The present invention relates generally to the investment casting art, and more specifically to a new investment material for use in making refractory molds.
Investment casting molds are typically made by preparing a pattern assembly or tree comprising of a plurality of patterns having the configurations of the desired metal castings, the patterns being made of wax, plastic or other expendable material. The combination of the tree or runner system and patterns is referred to as the set-up. To form the mold, the pattern or patterns are placed into a flask which is then filled with a refractory investment slurry. The slurry is allowed to harden in the flask around the pattern to form the mold. After the investment slurry has hardened, the patterns are melted out of the mold by heating in an oven, furnace or autoclave. The mold is then fired to an elevated temperature, e.g., 1350.degree. F., to remove water and burn off any residual pattern material in the casting cavities. In many instances, the mold is first cooled to a lower temperature in order to obtain optimum casting conditions before filling it with molten metal. For example, when casting aluminum it is the practice to cool the mold to anywhere from room temperature to about 400.degree. or 500.degree. F. before filling it with the molten metal.

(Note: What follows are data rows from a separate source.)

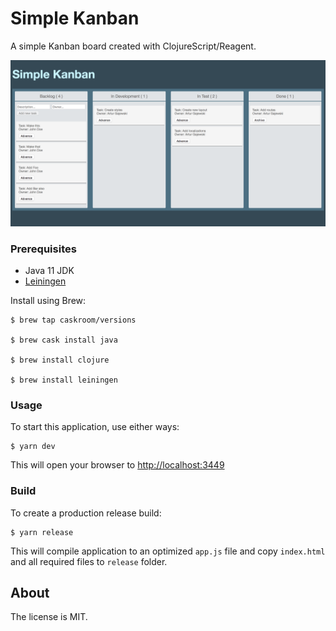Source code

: 
# Simple Kanban

A simple Kanban board created with ClojureScript/Reagent.

![screenshot](screenshot.png)

### Prerequisites

* Java 11 JDK
* [Leiningen](http://leiningen.org/)

Install using Brew:

    $ brew tap caskroom/versions
    
    $ brew cask install java

    $ brew install clojure
    
    $ brew install leiningen

### Usage

To start this application, use either ways:

    $ yarn dev

This will open your browser to [http://localhost:3449](http://localhost:3449)

### Build

To create a production release build:

    $ yarn release

This will compile application to an optimized `app.js` file and copy `index.html` and all required files to `release` folder.

## About

The license is MIT.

Conventional investment formulations used for non-ferrous molds are comprised of a binder and a refractory made up of a blend of fine and coarse particles. The refractory usually is wholly or at least in part silica, such as quartz, cristobalite or trydymite. Other refractories such as calcined mullite and pyrophyllite can also be used as part of the refractory. The binder is typically fine gypsum powder (calcium sulfate hemihydrate).
The binder and refractory, together with minor chemical additives to control setting or hardening characteristics, are dry blended to produce the dry investment powder. The dry investment is then prepared for use by mixing it with a sufficient amount of liquid, such as water, to form a slurry which can be poured into the flask around the set-up. Vacuuming of the slurry and vibration of the flask are frequently employed steps to eliminate air bubbles and facilitate filling of the flask.
A serious problem encountered with conventional investment molds is the frequent occurrence of cracking during the heating and/or cooling cycles and during the metal casting operation itself. If a vacuum is applied to the molds during pouring of the molten metal, the molds are subjected to additional stresses which can contribute to the cracking. Mold cracking results in metal flash on the castings which must be removed by expensive finishing operations, and permits particles or flakes of investment to break loose and fall into the mold cavities. This can produce inclusions in the castings and cause them to be rejected. In instances where cracking is especially severe, the molten metal can leak through the mold wall so that the entire mold must be scrapped.
Another problem associated with the use of gypsum bonded refractory investments is the tendency for the refractory particles to settle away from underneath the surfaces of the disposable pattern materials after the investing operation is completed, but before the investment has hardened. This type of defect is a source of rejected castings and is believed to be the result of a watery layer that forms between the pattern surface and the slurry like investment when it is still relatively fluid.
Still another source of rejects is concerned with castings that are out of tolerance from a dimensional standpoint. There are many variables involved with dimensional problems including those resulting from sudden volumetric changes that occur due to dehydration of the binder during the firing of the mold, the thermal expansion characteristics of the refractory, and the temperature differential between different sections of the mold. All of these can contribute to the distortion of the mold cavity after the pattern has been eliminated.